* _Problem description_
Where the data below begins, start retyping exactly, and end on the line with "#Experiência com react", which is included; no picture goes in.

* _Supplied material_
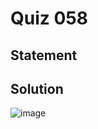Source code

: # Quiz 058
## Statement

## Solution
![image](https://user-images.githubusercontent.com/111758436/230319164-a626dd07-e930-4a23-8db3-471afc46e692.png)
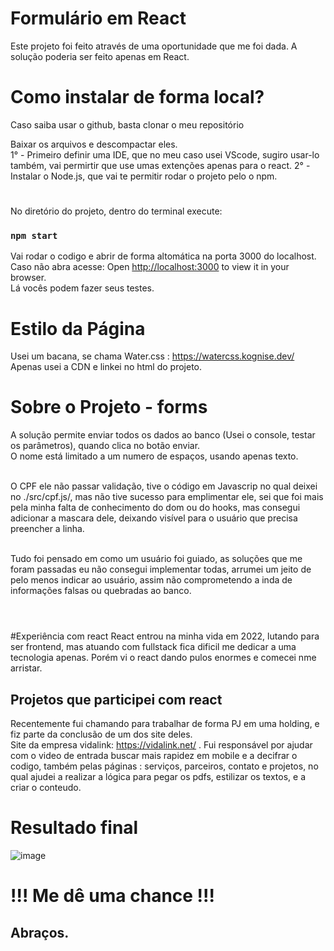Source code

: # Formulário em React
Este projeto foi feito através de uma oportunidade que me foi dada.
A solução poderia ser feito apenas em React.

# Como instalar de forma local?

Caso saiba usar o github, basta clonar o meu repositório 

Baixar os arquivos e descompactar eles.
<br/>
1° - Primeiro definir uma IDE, que no meu caso usei VScode, sugiro usar-lo também, vai permirtir que use umas extenções apenas para o react.
2° - Instalar o Node.js, que vai te permitir rodar o projeto pelo o npm.

#
No diretório do projeto, dentro do terminal execute:
### `npm start`

Vai rodar o codigo e abrir de forma altomática na porta 3000 do localhost. 
Caso não abra acesse:  Open [http://localhost:3000](http://localhost:3000) to view it in your browser.
<br/>
Lá vocês podem fazer seus testes.

# Estilo da Página
Usei um bacana, se chama Water.css : https://watercss.kognise.dev/
Apenas usei a CDN e linkei no html do projeto.

#
# Sobre o Projeto - forms

A solução permite enviar todos os dados ao banco (Usei o console, testar os parâmetros), quando clica no botão enviar.
<br/>
O nome está limitado a um numero de espaços, usando apenas texto.

<br/>O CPF ele não passar validação, tive o código
em Javascrip no qual deixei no ./src/cpf.js/, mas não tive sucesso para emplimentar ele, sei que foi mais pela 
minha falta de conhecimento do dom ou do hooks, mas consegui adicionar a mascara dele, deixando visível para o 
usuário que precisa preencher a linha.

<br/>Tudo foi pensado em como um usuário foi guiado, as soluções que me foram passadas
eu não consegui implementar todas, arrumei um jeito de pelo menos indicar ao usuário, assim não comprometendo a inda de informações 
falsas ou quebradas ao banco.
<br/><br/>

#

#Experiência com react
React entrou na minha vida em 2022, lutando para ser frontend, mas atuando com fullstack fica dificil me dedicar 
a uma tecnologia apenas. Porém vi o react dando pulos enormes e comecei nme arristar. 

## Projetos que participei com react<br/>
Recentemente fui chamando para trabalhar de forma PJ em uma holding, e fiz parte da conclusão de um dos site deles.
<br/>
Site da empresa vidalink: https://vidalink.net/ .
Fui responsável por ajudar com o video de entrada buscar mais rapidez em mobile e a decifrar o codigo, também pelas páginas : serviços, 
parceiros, contato e projetos, no qual ajudei a realizar a lógica para pegar os pdfs, estilizar os textos, e a criar o conteudo.


# Resultado final
![image](https://user-images.githubusercontent.com/32625973/162633486-65d372cb-bf52-4c5d-86d3-f5e37f970599.png)

# !!! Me dê uma chance !!!

## Abraços.
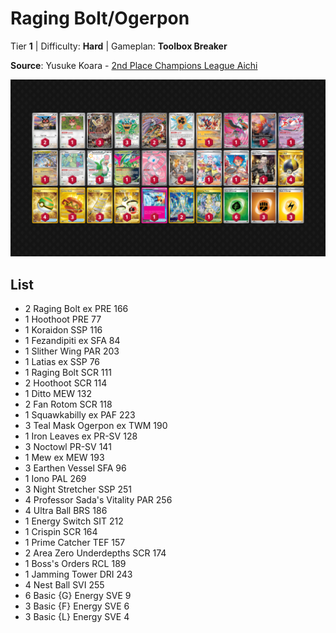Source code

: # Raging Bolt/Ogerpon

Tier **1** | Difficulty: **Hard** | Gameplan: **Toolbox Breaker**

**Source**: Yusuke Koara - [2nd Place Champions League Aichi](https://limitlesstcg.com/decks/list/17638)

![decklist](../../!Images/Standard/17SVI-DRI/Raging%20Bolt-Ogerpon.png)

## List
* 2 Raging Bolt ex PRE 166
* 1 Hoothoot PRE 77
* 1 Koraidon SSP 116
* 1 Fezandipiti ex SFA 84
* 1 Slither Wing PAR 203
* 1 Latias ex SSP 76
* 1 Raging Bolt SCR 111
* 2 Hoothoot SCR 114
* 1 Ditto MEW 132
* 2 Fan Rotom SCR 118
* 1 Squawkabilly ex PAF 223
* 3 Teal Mask Ogerpon ex TWM 190
* 1 Iron Leaves ex PR-SV 128
* 3 Noctowl PR-SV 141
* 1 Mew ex MEW 193
* 3 Earthen Vessel SFA 96
* 1 Iono PAL 269
* 3 Night Stretcher SSP 251
* 4 Professor Sada's Vitality PAR 256
* 4 Ultra Ball BRS 186
* 1 Energy Switch SIT 212
* 1 Crispin SCR 164
* 1 Prime Catcher TEF 157
* 2 Area Zero Underdepths SCR 174
* 1 Boss's Orders RCL 189
* 1 Jamming Tower DRI 243
* 4 Nest Ball SVI 255
* 6 Basic {G} Energy SVE 9
* 3 Basic {F} Energy SVE 6
* 3 Basic {L} Energy SVE 4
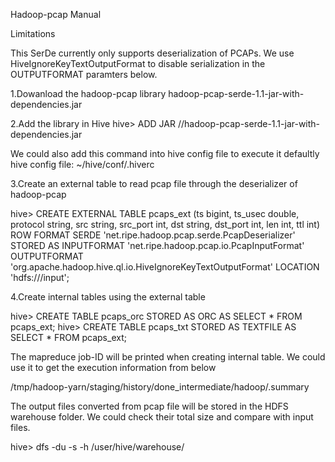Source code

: Hadoop-pcap Manual

Limitations

This SerDe currently only supports deserialization of PCAPs. We use HiveIgnoreKeyTextOutputFormat to disable serialization in the OUTPUTFORMAT paramters below.


1.Dowanload the hadoop-pcap library
hadoop-pcap-serde-1.1-jar-with-dependencies.jar


2.Add the library in Hive
hive> ADD JAR /<absolute path>/hadoop-pcap-serde-1.1-jar-with-dependencies.jar

We could also add this command into hive config file to execute it defaultly
hive config file: ~/hive/conf/.hiverc


3.Create an external table to read pcap file through the deserializer of hadoop-pcap

hive> CREATE EXTERNAL TABLE pcaps_ext 
      (ts bigint, ts_usec double, protocol string, src string, src_port int, dst string, dst_port int, len int, ttl int) 
      ROW FORMAT SERDE 'net.ripe.hadoop.pcap.serde.PcapDeserializer' 
      STORED AS INPUTFORMAT 'net.ripe.hadoop.pcap.io.PcapInputFormat' 
      OUTPUTFORMAT 'org.apache.hadoop.hive.ql.io.HiveIgnoreKeyTextOutputFormat' 
      LOCATION 'hdfs:///input';


4.Create internal tables using the external table

hive> CREATE TABLE pcaps_orc STORED AS ORC AS SELECT * FROM pcaps_ext;
hive> CREATE TABLE pcaps_txt STORED AS TEXTFILE AS SELECT * FROM pcaps_ext;

The mapreduce job-ID will be printed when creating internal table.
We could use it to get the execution information from below

/tmp/hadoop-yarn/staging/history/done_intermediate/hadoop/<jobID>.summary

The output files converted from pcap file will be stored in the HDFS warehouse folder.
We could check their total size and compare with input files.

hive> dfs -du -s -h /user/hive/warehouse/<internal table name>


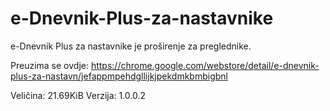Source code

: # e-Dnevnik-Plus-za-nastavnike
e-Dnevnik Plus za nastavnike je proširenje za preglednike.

Preuzima se ovdje:
https://chrome.google.com/webstore/detail/e-dnevnik-plus-za-nastavn/jefappmpehdgllijkjpekdmkbmbigbnl

Veličina: 21.69KiB
Verzija: 1.0.0.2
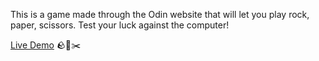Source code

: This is a game made through the Odin website that will let you play rock, paper, scissors. Test your luck against the computer!

[Live Demo](https://aar654.github.io/rock-paper-scissors/) 🪨📃✂️
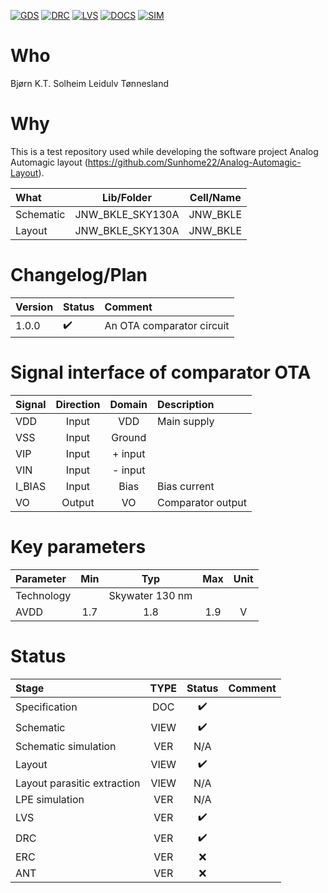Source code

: [![GDS](../../actions/workflows/gds.yaml/badge.svg)](../../actions/workflows/gds.yaml)
[![DRC](../../actions/workflows/drc.yaml/badge.svg)](../../actions/workflows/drc.yaml)
[![LVS](../../actions/workflows/lvs.yaml/badge.svg)](../../actions/workflows/lvs.yaml)
[![DOCS](../../actions/workflows/docs.yaml/badge.svg)](../../actions/workflows/docs.yaml)
[![SIM](../../actions/workflows/sim.yaml/badge.svg)](../../actions/workflows/sim.yaml)
<br />
<!--- ################################################################################################################# --->

# Who
Bjørn K.T. Solheim
Leidulv Tønnesland
<br />
<!--- ################################################################################################################# --->


# Why
This is a test repository used while developing the software project Analog Automagic layout
(https://github.com/Sunhome22/Analog-Automagic-Layout).


| What            | Lib/Folder       | Cell/Name |
| :-              | :-:              | :-:       |
| Schematic       | JNW_BKLE_SKY130A | JNW_BKLE  |
| Layout          | JNW_BKLE_SKY130A | JNW_BKLE  |


# Changelog/Plan
| Version | Status | Comment|
| :-| :-| :-|
|1.0.0 | ✔️ | An OTA comparator circuit |


# Signal interface of comparator OTA
| Signal       | Direction | Domain   | Description                               |
| :---         | :---:     | :---:    | :---                                      |
| VDD          | Input     | VDD      | Main supply                               |
| VSS          | Input     | Ground   |                                           |
| VIP          | Input     | + input  |                                           |
| VIN          | Input     | - input  |                                           |
| I_BIAS       | Input     | Bias     | Bias current                              |
| VO           | Output    | VO       | Comparator output                         |


# Key parameters
| Parameter           | Min     | Typ           | Max     | Unit  |
| :---                | :-:     | :-:           | :-:     | :---: |
| Technology          |         | Skywater 130 nm |         |       |
| AVDD                | 1.7    | 1.8           | 1.9    | V     |


# Status

| Stage                       | TYPE | Status | Comment                        |
| :---                        | :-:  | :---:  | :--:                           |
| Specification               | DOC  | ✔️    |                                |
| Schematic                   | VIEW | ✔️    |                                |
| Schematic simulation        | VER  | N/A    |                                |
| Layout                      | VIEW | ✔️    |                                |
| Layout parasitic extraction | VIEW | N/A    |                                |
| LPE simulation              | VER  | N/A    |                                |
| LVS                         | VER  | ✔️    |                                |
| DRC                         | VER  | ✔️    |                                |
| ERC                         | VER  | :x:    |                                |
| ANT                         | VER  | :x:    |                                |
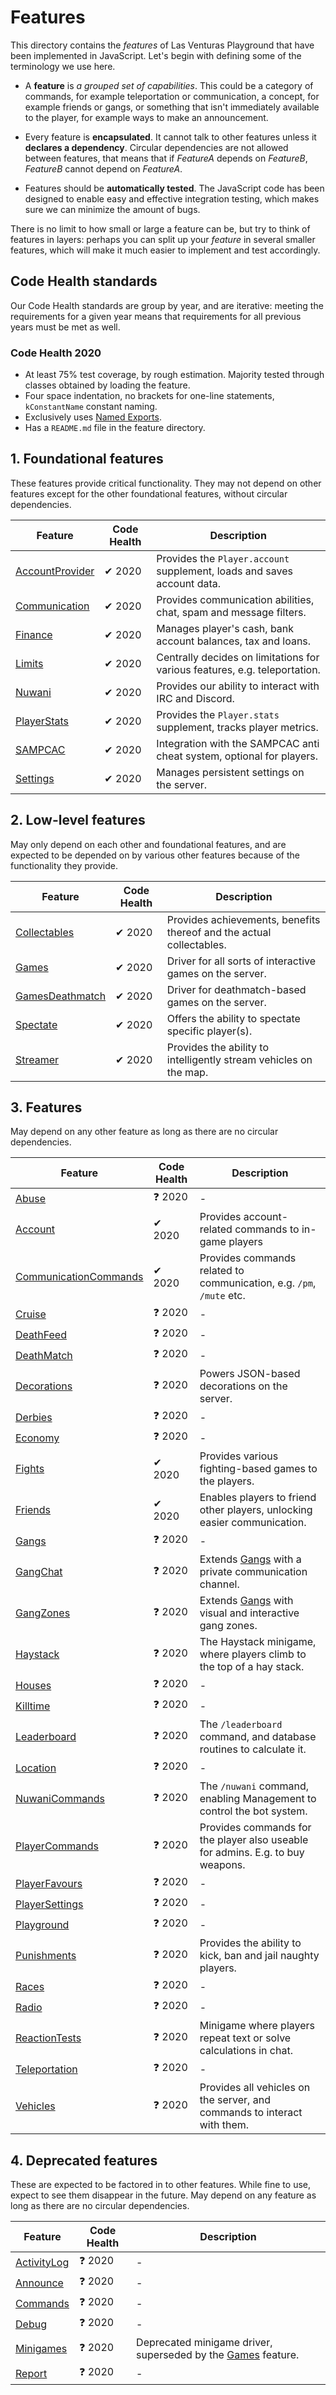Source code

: # Features
This directory contains the _features_ of Las Venturas Playground that have been implemented in
JavaScript. Let's begin with defining some of the terminology we use here.

  - A **feature** is _a grouped set of capabilities_. This could be a category of commands, for
    example teleportation or communication, a concept, for example friends or gangs, or something
    that isn't immediately available to the player, for example ways to make an announcement.

  - Every feature is **encapsulated**. It cannot talk to other features unless it **declares a
    dependency**. Circular dependencies are not allowed between features, that means that if
    _FeatureA_ depends on _FeatureB_, _FeatureB_ cannot depend on _FeatureA_.

  - Features should be **automatically tested**. The JavaScript code has been designed to enable
    easy and effective integration testing, which makes sure we can minimize the amount of bugs.

There is no limit to how small or large a feature can be, but try to think of features in layers:
perhaps you can split up your _feature_ in several smaller features, which will make it much easier
to implement and test accordingly.

## Code Health standards
Our Code Health standards are group by year, and are iterative: meeting the requirements for a given
year means that requirements for all previous years must be met as well.

### Code Health 2020
  - At least 75% test coverage, by rough estimation. Majority tested through classes obtained by loading the feature.
  - Four space indentation, no brackets for one-line statements, `kConstantName` constant naming.
  - Exclusively uses [Named Exports](https://developer.mozilla.org/en-US/docs/web/javascript/reference/statements/export).
  - Has a `README.md` file in the feature directory.

## 1. Foundational features
These features provide critical functionality. They may not depend on other features except for the
other foundational features, without circular dependencies.

Feature                              | Code Health | Description
-------------------------------------|-------------|------------------------------------------------------------------
[AccountProvider](account_provider/) | ✔ 2020     | Provides the `Player.account` supplement, loads and saves account data.
[Communication](communication/)      | ✔ 2020     | Provides communication abilities, chat, spam and message filters.
[Finance](finance/)                  | ✔ 2020     | Manages player's cash, bank account balances, tax and loans.
[Limits](limits/)                    | ✔ 2020     | Centrally decides on limitations for various features, e.g. teleportation.
[Nuwani](nuwani/)                    | ✔ 2020     | Provides our ability to interact with IRC and Discord.
[PlayerStats](player_stats/)         | ✔ 2020     | Provides the `Player.stats` supplement, tracks player metrics.
[SAMPCAC](sampcac/)                  | ✔ 2020     | Integration with the SAMPCAC anti cheat system, optional for players.
[Settings](settings/)                | ✔ 2020     | Manages persistent settings on the server.

## 2. Low-level features
May only depend on each other and foundational features, and are expected to be depended on by
various other features because of the functionality they provide.

Feature                              | Code Health | Description
-------------------------------------|-------------|------------------------------------------------------------------
[Collectables](collectables/)        | ✔ 2020     | Provides achievements, benefits thereof and the actual collectables.
[Games](games/)                      | ✔ 2020     | Driver for all sorts of interactive games on the server.
[GamesDeathmatch](games_deathmatch/) | ✔ 2020     | Driver for deathmatch-based games on the server.
[Spectate](spectate/)                | ✔ 2020     | Offers the ability to spectate specific player(s).
[Streamer](streamer/)                | ✔ 2020     | Provides the ability to intelligently stream vehicles on the map.

## 3. Features
May depend on any other feature as long as there are no circular dependencies.

Feature                                          | Code Health | Description
-------------------------------------------------|-------------|------------------------------------------------------------------
[Abuse](abuse/)                                  | ❓ 2020     | -
[Account](account/)                              | ✔ 2020     | Provides account-related commands to in-game players
[CommunicationCommands](communication_commands/) | ✔ 2020     | Provides commands related to communication, e.g. `/pm`, `/mute` etc.
[Cruise](cruise/)                                | ❓ 2020     | -
[DeathFeed](death_feed/)                         | ❓ 2020     | -
[DeathMatch](death_match/)                       | ❓ 2020     | -
[Decorations](decorations/)                      | ❓ 2020     | Powers JSON-based decorations on the server.
[Derbies](derbies/)                              | ❓ 2020     | -
[Economy](economy/)                              | ❓ 2020     | -
[Fights](fights/)                                | ✔ 2020     | Provides various fighting-based games to the players.
[Friends](friends/)                              | ✔ 2020     | Enables players to friend other players, unlocking easier communication.
[Gangs](gangs/)                                  | ❓ 2020     | -
[GangChat](gang_chat/)                           | ❓ 2020     | Extends [Gangs](gangs/) with a private communication channel.
[GangZones](gang_zones/)                         | ❓ 2020     | Extends [Gangs](gangs/) with visual and interactive gang zones.
[Haystack](haystack/)                            | ❓ 2020     | The Haystack minigame, where players climb to the top of a hay stack.
[Houses](houses/)                                | ❓ 2020     | -
[Killtime](killtime/)                            | ❓ 2020     | -
[Leaderboard](leaderboard/)                      | ❓ 2020     | The `/leaderboard` command, and database routines to calculate it.
[Location](location/)                            | ❓ 2020     | -
[NuwaniCommands](nuwani_commands/)               | ❓ 2020     | The `/nuwani` command, enabling Management to control the bot system.
[PlayerCommands](player_commands/)               | ❓ 2020    | Provides commands for the player also useable for admins. E.g. to buy weapons.
[PlayerFavours](player_favours/)                 | ❓ 2020     | -
[PlayerSettings](player_settings/)               | ❓ 2020     | -
[Playground](playground/)                        | ❓ 2020     | -
[Punishments](punishments/)                      | ❓ 2020     | Provides the ability to kick, ban and jail naughty players.
[Races](races/)                                  | ❓ 2020     | -
[Radio](radio/)                                  | ❓ 2020     | -
[ReactionTests](reaction_tests/)                 | ❓ 2020     | Minigame where players repeat text or solve calculations in chat.
[Teleportation](teleportation/)                  | ❓ 2020     | -
[Vehicles](vehicles/)                            | ❓ 2020     | Provides all vehicles on the server, and commands to interact with them.

## 4. Deprecated features
These are expected to be factored in to other features. While fine to use, expect to see them
disappear in the future. May depend on any feature as long as there are no circular dependencies.

Feature                      | Code Health | Description
-----------------------------|-------------|------------------------------------------------------------------
[ActivityLog](activity_log/) | ❓ 2020     | -
[Announce](announce/)        | ❓ 2020     | -
[Commands](commands/)        | ❓ 2020     | -
[Debug](debug/)              | ❓ 2020     | -
[Minigames](minigames/)      | ❓ 2020     | Deprecated minigame driver, superseded by the [Games](games/) feature.
[Report](report/)            | ❓ 2020     | -
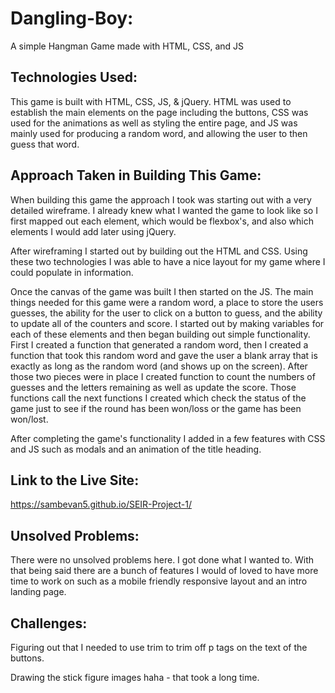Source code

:# Dangling-Boy:
A simple Hangman Game made with HTML, CSS, and JS

## Technologies Used:
This game is built with HTML, CSS, JS, & jQuery. HTML was used to establish the main elements on the page including the buttons, CSS was used for the animations as well as styling the entire page, and JS was mainly used for producing a random word, and allowing the user to then guess that word.

## Approach Taken in Building This Game:
When building this game the approach I took was starting out with a very detailed wireframe. I already knew what I wanted the game to look like so I first mapped out each element, which would be flexbox's, and also which elements I would add later using jQuery.

After wireframing I started out by building out the HTML and CSS. Using these two technologies I was able to have a nice layout for my game where I could populate in information.

Once the canvas of the game was built I then started on the JS. The main things needed for this game were a random word, a place to store the users guesses, the ability for the user to click on a button to guess, and the ability to update all of the counters and score. I started out by making variables for each of these elements and then began building out simple functionality. First I created a function that generated a random word, then I created a function that took this random word and gave the user a blank array that is exactly as long as the random word (and shows up on the screen). After those two pieces were in place I created function to count the numbers of guesses and the letters remaining as well as update the score. Those functions call the next functions I created which check the status of the game just to see if the round has been won/loss or the game has been won/lost.

After completing the game's functionality I added in a few features with CSS and JS such as modals and an animation of the title heading.

## Link to the Live Site:
https://sambevan5.github.io/SEIR-Project-1/

## Unsolved Problems:
There were no unsolved problems here. I got done what I wanted to. With that being said there are a bunch of features I would of loved to have more time to work on such as a mobile friendly responsive layout and an intro landing page.

## Challenges:
Figuring out that I needed to use trim to trim off p tags on the text of the buttons. 

Drawing the stick figure images haha - that took a long time.

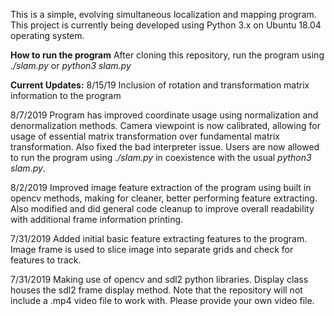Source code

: This is a simple, evolving simultaneous localization and mapping program.
This project is currently being developed using Python 3.x on Ubuntu 18.04 operating system.

**How to run the program**
After cloning this repository, run the program using *./slam.py* or *python3 slam.py*

**Current Updates:**
8/15/19
Inclusion of rotation and transformation matrix information to the program

8/7/2019
Program has improved coordinate usage using normalization and denormalization methods. Camera viewpoint is now 
calibrated, allowing for usage of essential matrix transformation over fundamental matrix transformation. Also
fixed the bad interpreter issue. Users are now allowed to run the program using *./slam.py* in coexistence with
the usual *python3 slam.py*.

8/2/2019
Improved image feature extraction of the program using built in opencv methods, making for cleaner, better
performing feature extracting. Also modified and did general code cleanup to improve overall readability
with additional frame information printing.

7/31/2019
Added initial basic feature extracting features to the program. Image frame is used to slice image into 
separate grids and check for features to track.

7/31/2019
Making use of opencv and sdl2 python libraries. Display class houses the sdl2 frame display method.
Note that the repository will not include a .mp4 video file to work with. Please provide your own video file.

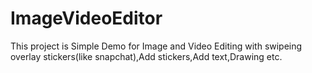 # ImageVideoEditor
This project is Simple Demo for Image and Video Editing with swipeing overlay stickers(like snapchat),Add stickers,Add text,Drawing etc.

* _Your solution_
Source code

: # Quiz 058
## Statement

## Solution
![image](https://user-images.githubusercontent.com/111758436/230319164-a626dd07-e930-4a23-8db3-471afc46e692.png)
Source code

: # Formulário em React
Este projeto foi feito através de uma oportunidade que me foi dada.
A solução poderia ser feito apenas em React.

# Como instalar de forma local?

Caso saiba usar o github, basta clonar o meu repositório 

Baixar os arquivos e descompactar eles.
<br/>
1° - Primeiro definir uma IDE, que no meu caso usei VScode, sugiro usar-lo também, vai permirtir que use umas extenções apenas para o react.
2° - Instalar o Node.js, que vai te permitir rodar o projeto pelo o npm.

#
No diretório do projeto, dentro do terminal execute:
### `npm start`

Vai rodar o codigo e abrir de forma altomática na porta 3000 do localhost. 
Caso não abra acesse:  Open [http://localhost:3000](http://localhost:3000) to view it in your browser.
<br/>
Lá vocês podem fazer seus testes.

# Estilo da Página
Usei um bacana, se chama Water.css : https://watercss.kognise.dev/
Apenas usei a CDN e linkei no html do projeto.

#
# Sobre o Projeto - forms

A solução permite enviar todos os dados ao banco (Usei o console, testar os parâmetros), quando clica no botão enviar.
<br/>
O nome está limitado a um numero de espaços, usando apenas texto.

<br/>O CPF ele não passar validação, tive o código
em Javascrip no qual deixei no ./src/cpf.js/, mas não tive sucesso para emplimentar ele, sei que foi mais pela 
minha falta de conhecimento do dom ou do hooks, mas consegui adicionar a mascara dele, deixando visível para o 
usuário que precisa preencher a linha.

<br/>Tudo foi pensado em como um usuário foi guiado, as soluções que me foram passadas
eu não consegui implementar todas, arrumei um jeito de pelo menos indicar ao usuário, assim não comprometendo a inda de informações 
falsas ou quebradas ao banco.
<br/><br/>

#

#Experiência com react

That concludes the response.